I looked everywhere for some type of housing but couldn't find anything, so had to improvise. Ended up using a small piece of board, and soldered the LED to it
1.Get a small board (from Radioshack $1.29), and cut off a small piece about 1/2" square.
2. Strip the thin black wire from an old phone cable. Could have gone with the yellow/red/blue ones, but didn't think Darth would approve. Cut a pair about 8" long and strip the ends. Feed the end of each through the small piece of board and wind around the stems of the LED. Keep them far enough apart to be able to solder to the board.
3. Solder the wire-wrapped legs to the board. Now wrap a small piece of tape around the wire attached to the + leg of the LED...just so you know which is which.
4. Feed the wires through the hole in the top of the globe and secure it using a small coil of epoxy putty and press into place. You want the LED pointing as straight up/vertical as possible.
5. Now secure a mirror/diffuser to the bottom of the globe with the epoxy putty. Again, as much as possible have it centered and pointing straight up so it will be aligned with the LED pointing down. I harvested mine from old LED light casings (I have a box of old flashlights etc). You can probably find them online, I didn't look because I had what I needed.
6. Now it's time to hack an LED tealight. I looked around for other small things that would work better, but couldn't find anything I liked...basically all I needed was a small enclosure that housed the batteries and a switch. So - open up the tealight to expose the LED contacts. Remove the batteries first, then remove the LED and wires with a hot soldering iron.

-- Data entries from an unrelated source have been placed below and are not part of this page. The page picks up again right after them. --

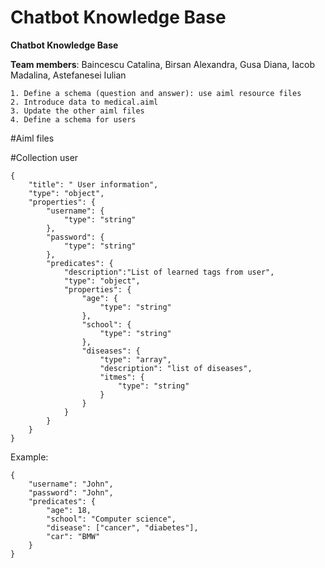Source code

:# Chatbot Knowledge Base

<b>Chatbot Knowledge Base</b>

__Team members__: Baincescu Catalina, Birsan Alexandra, Gusa Diana, Iacob Madalina, Astefanesei Iulian

	1. Define a schema (question and answer): use aiml resource files
	2. Introduce data to medical.aiml
	3. Update the other aiml files
	4. Define a schema for users
	

#Aiml files
	
#Collection user	

	{
		"title": " User information",
		"type": "object",
		"properties": {
			"username": {
				"type": "string"
			},
			"password": {
				"type": "string"
			},
			"predicates": {
				"description":"List of learned tags from user",
				"type": "object",
				"properties": {
					"age": {
						"type": "string"
					},
					"school": {
						"type": "string"
					},
					"diseases": {
						"type": "array",
						"description": "list of diseases",
						"itmes": {
							"type": "string"
						}
					}
				}
			}
		}
	}

Example:

	{
		"username": "John",
		"password": "John",
		"predicates": {
			"age": 18,
			"school": "Computer science",
			"disease": ["cancer", "diabetes"],
			"car": "BMW"
		}
	}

Remove the 'flame' from the top of the tealight lid, and put in a small grommet (to prevent fraying the wires), and feed the lid through the wires before soldering the ends. Or you will have to remove and re-solder when you realize you forgot this step :)
Now solder on the ends of the black wires to the tealight - maintaining polarity (hence the taped wire indicating the + end). Replace batteries and test to make sure it works. Now you can slide up the lid, and before snapping it back on, glue the wires to the grommet on the inside (hot glue or other) so that when hung, it won't pull on the soldered ends.
Step 5: Finishing Touches
We're almost there...just a few finishing touches.
1. This is fun: start scratching off the paint to let the light through. I used the Xacto knife like a pen, and scratched tiny lines and dots. Do it in a dark place with the LED on so you see immediate effect, and just work around the globe. It doesn't take long - you quickly get the hang of it. Usually just a few scratches in the same spot got me the right amount of light peeking through.
2. There was too much light coming from the main trench (equator), so I glued a strip of black card to the inside, with holes poked through with an awl. Just make sure to line up the holes with the unpainted strip. Dab spots of hot glue around the circle.
Snap the halves back together and you're done.
3. To disguise the tealight a bit, I covered it with black (you're welcome, Darth) electrical tape, and it's totally not noticeable when hung on the tree, because the wires are long enough to keep it away from the Death Star. This was the laziest fix....a cool one would be to turn the tealight into a tie fighter or x-wing or something...
And there you have it: some rockin' Death Star ornaments.